The inventor of rock Chuck Berry was an inspiration to several music artists that we now know as the greatest including The Beatles, The Rolling Stones, Elvis Presley, and more. Furthermore, Berry is also known as the Father of Rock and Roll. To know how much of an inspiration Berry was to the youngsters we can take the example of The Beatles.
Without Chuck Berry, the Beatles probably would not have been where it is today because during their starting phase they were popular not only for their original creation but they were known because of their covers of Berry songs. Even after they became successful, Berry’s influence could be seen in the Beatles’ tracks. In fact, one of John Lennon’s written songs “Come Together” had a line from Berry’s song You Can’t Catch Me so Lennon was sued.

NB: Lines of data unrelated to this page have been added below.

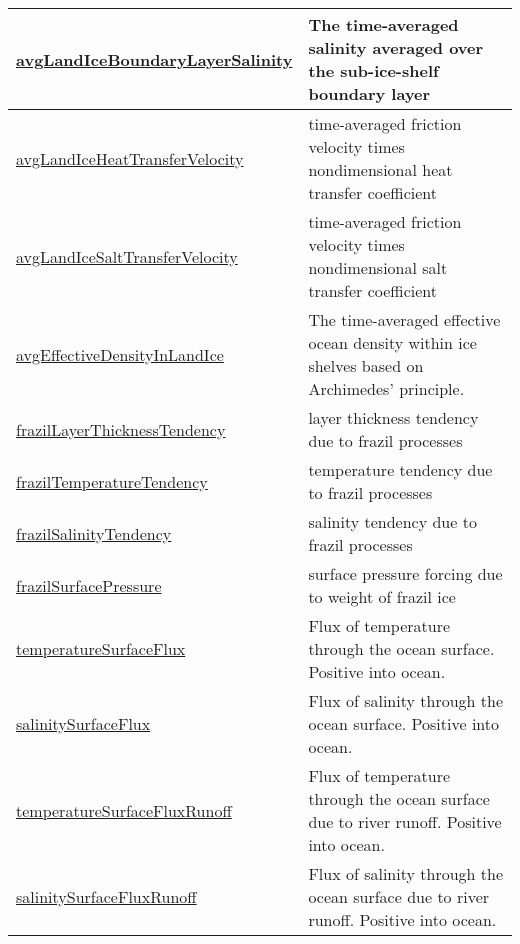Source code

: {\begin{center}
\begin{longtable}{| p{2.0in} | p{4.0in} |}
    \hline
    \hyperref[subsec:var_sec_forcing_avgLandIceBoundaryLayerSalinity]{avgLandIceBoundaryLayer\-Salinity} & The time-averaged salinity averaged over the sub-ice-shelf boundary layer \\
    \hline
    \hyperref[subsec:var_sec_forcing_avgLandIceHeatTransferVelocity]{avgLandIceHeatTransferVelocity} & time-averaged friction velocity times nondimensional heat transfer coefficient \\
    \hline
    \hyperref[subsec:var_sec_forcing_avgLandIceSaltTransferVelocity]{avgLandIceSaltTransferVelocity} & time-averaged friction velocity times nondimensional salt transfer coefficient \\
    \hline
    \hyperref[subsec:var_sec_forcing_avgEffectiveDensityInLandIce]{avgEffectiveDensityInLandIce} & The time-averaged effective ocean density within ice shelves based on Archimedes' principle. \\
    \hline
    \hyperref[subsec:var_sec_forcing_frazilLayerThicknessTendency]{frazilLayerThicknessTendency} & layer thickness tendency due to frazil processes \\
    \hline
    \hyperref[subsec:var_sec_forcing_frazilTemperatureTendency]{frazilTemperatureTendency} & temperature tendency due to frazil processes \\
    \hline
    \hyperref[subsec:var_sec_forcing_frazilSalinityTendency]{frazilSalinityTendency} & salinity tendency due to frazil processes \\
    \hline
    \hyperref[subsec:var_sec_forcing_frazilSurfacePressure]{frazilSurfacePressure} & surface pressure forcing due to weight of frazil ice \\
    \hline
    \hyperref[subsec:var_sec_forcing_temperatureSurfaceFlux]{temperatureSurfaceFlux} & Flux of temperature through the ocean surface. Positive into ocean. \\
    \hline
    \hyperref[subsec:var_sec_forcing_salinitySurfaceFlux]{salinitySurfaceFlux} & Flux of salinity through the ocean surface. Positive into ocean. \\
    \hline
    \hyperref[subsec:var_sec_forcing_temperatureSurfaceFluxRunoff]{temperatureSurfaceFluxRunoff} & Flux of temperature through the ocean surface due to river runoff. Positive into ocean. \\
    \hline
    \hyperref[subsec:var_sec_forcing_salinitySurfaceFluxRunoff]{salinitySurfaceFluxRunoff} & Flux of salinity through the ocean surface due to river runoff. Positive into ocean. \\

\end{longtable}
\end{center}}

Paul was also hugely influenced by Berry and he also pinched and used the bass riff from Berry’s song. So from which Berry song did Paul pinch the bass riff, another question is in which song did he use it? well, that is what we are here to diss in this piece.

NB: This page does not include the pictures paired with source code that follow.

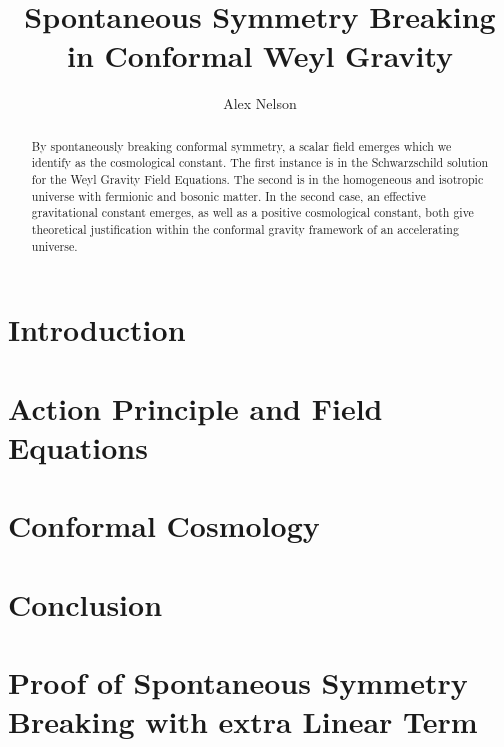 \documentclass{amsart}
\title{Spontaneous Symmetry Breaking in Conformal Weyl Gravity}
\author{Alex Nelson}
\numberwithin{equation}{section}
\begin{document}
\maketitle
\begin{abstract}
By spontaneously breaking conformal symmetry, a scalar field emerges
which we identify as the cosmological constant. The first instance is
in the Schwarzschild solution for the Weyl Gravity Field
Equations. The second is in the homogeneous and isotropic universe
with fermionic and bosonic matter. In the second case, an effective
gravitational constant emerges, as well as a positive cosmological
constant, both give theoretical justification within the conformal
gravity framework of an accelerating universe.
\end{abstract} 

\section{Introduction}

\section{Action Principle and Field Equations}

\section{Conformal Cosmology}

\section{Conclusion}

\appendix

%
\section{Proof of Spontaneous Symmetry Breaking with extra Linear
  Term}



\end{document}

The Chuck Berry bassline that Paul McCartney used
The bass guitar was introduced just some years before Paull started playing it. And even during his early Beatles days, he felt it a bit hard to play and sing at the same time which is the reason in the early tracks of The Beatles there are pretty simple bass riffs. He said in an interview that it was hard for him to sing because of some melodic parts.

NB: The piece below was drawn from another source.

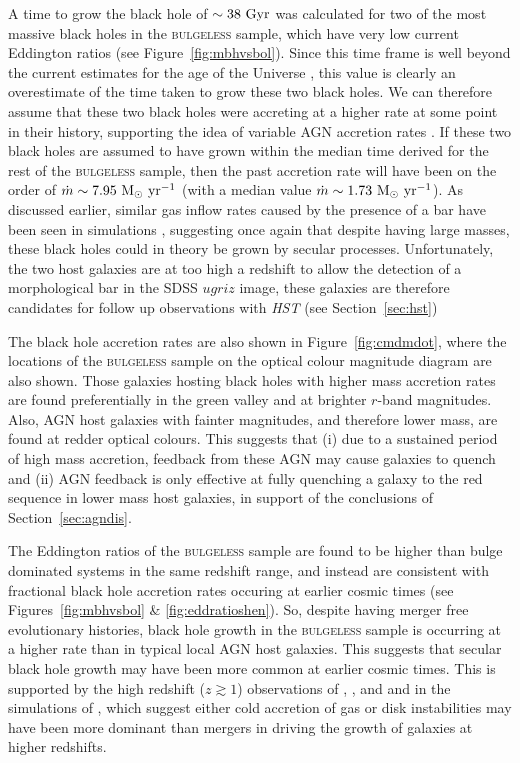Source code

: {A time to grow the black hole of $\sim 38 ~\rm{Gyr}$ was calculated for two of the most massive black holes in the \textsc{bulgeless} sample, which have very low current Eddington ratios (see Figure~\ref{fig:mbhvsbol}). Since this time frame is well beyond the current estimates for the age of the Universe \citep[$\sim13.8 ~\rm{Gyr}$;][]{planck16}, this value is clearly an overestimate of the time taken to grow these two black holes. We can therefore assume that these two black holes were accreting at a higher rate at some point in their history, supporting the idea of variable AGN accretion rates \citep{martini01, yu02, schawinski15}.  If these two black holes are assumed to have grown within the median time derived for the rest of the \textsc{bulgeless} sample, then the past accretion rate will have been on the order of $\dot{m} \sim 7.95 ~\rm{M}_{\odot}~\rm{yr}^{-1}$ (with a median value $\dot{m} \sim 1.73 ~\rm{M}_{\odot}~\rm{yr}^{-1}$). As discussed earlier, similar gas inflow rates caused by the presence of a bar have been seen in simulations \citep{friedli93}, suggesting once again that despite having large masses, these black holes could in theory be grown by secular processes. Unfortunately, the two host galaxies are at too high a redshift to allow the detection of a morphological bar in the SDSS $ugriz$ image, these galaxies are therefore candidates for follow up observations with \emph{HST} (see Section~\ref{sec:hst}) 

The black hole accretion rates are also shown in Figure~\ref{fig:cmdmdot}, where the locations of the \textsc{bulgeless} sample on the optical colour magnitude diagram are also shown. Those galaxies hosting black holes with higher mass accretion rates are found preferentially in the green valley and at brighter $r$-band magnitudes. Also, AGN host galaxies with fainter magnitudes, and therefore lower mass, are found at redder optical colours. This suggests that (i) due to a sustained period of high mass accretion, feedback from these AGN may cause galaxies to quench and (ii) AGN feedback is only effective at fully quenching a galaxy to the red sequence in lower mass host galaxies, in support of the conclusions of Section~\ref{sec:agndis}.

The Eddington ratios of the \textsc{bulgeless} sample are found to be higher than bulge dominated systems in the same redshift range, and instead are consistent with fractional black hole accretion rates occuring at earlier cosmic times (see Figures~\ref{fig:mbhvsbol} \& \ref{fig:eddratioshen}). So, despite having merger free evolutionary histories, black hole growth in the \textsc{bulgeless} sample is occurring at a higher rate than in typical local AGN host galaxies. This suggests that secular black hole growth may have been more common at earlier cosmic times. This is supported by the high redshift ($z\gtrsim1$) observations of \cite{georgakakis09}, \cite{cisternas11}, \cite{schawinski11} and \cite{kocevski12} and in the simulations of \cite{hopkins06c}, \cite{bournard11,bournaud12} which suggest either cold accretion of gas or disk instabilities may have been more dominant than mergers in driving the growth of galaxies at higher redshifts. 


}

However, he started putting more effort and cracked how to sing as well as play bass riffs. Furthermore, as mentioned we can see Berry’s influence in several of the Beatles’ tracks however, there is one song where Paul took a bassline from Berry’s song “I’m Talking About You” and used it in their song “I Saw Her Standing There.” He told Beat Instrumental in a 1992 interview, “Here’s one example of a bit I pinched from someone: I used the bass riff from ‘I’m Talking About You’ by Chuck Berry in ‘I Saw Her Standing There’, I played exactly the same notes as he did, and it fitted our number perfectly. Even now, when I tell people, I find few of them believe me; therefore, I maintain that a bass riff hasn’t got to be original.” Well, the bassline was not written by Berry either, it was actually written by Berry’s bass player Reggie Boyd but since it was from Berry’s song, Paul credited it to Berry.
Furthermore, there are several other songs where Paul used a bassline that was written by others. And talking about Berry, it seems that The Beatles were huge fans of the father of rock and roll, Lennon once said when talking about Chuck, “If you had to give rock and roll another name, you might call it Chuck Berry.” Moreover, The Beatles also performed Berry’s song I’m Talking About You when they appeared on BBC.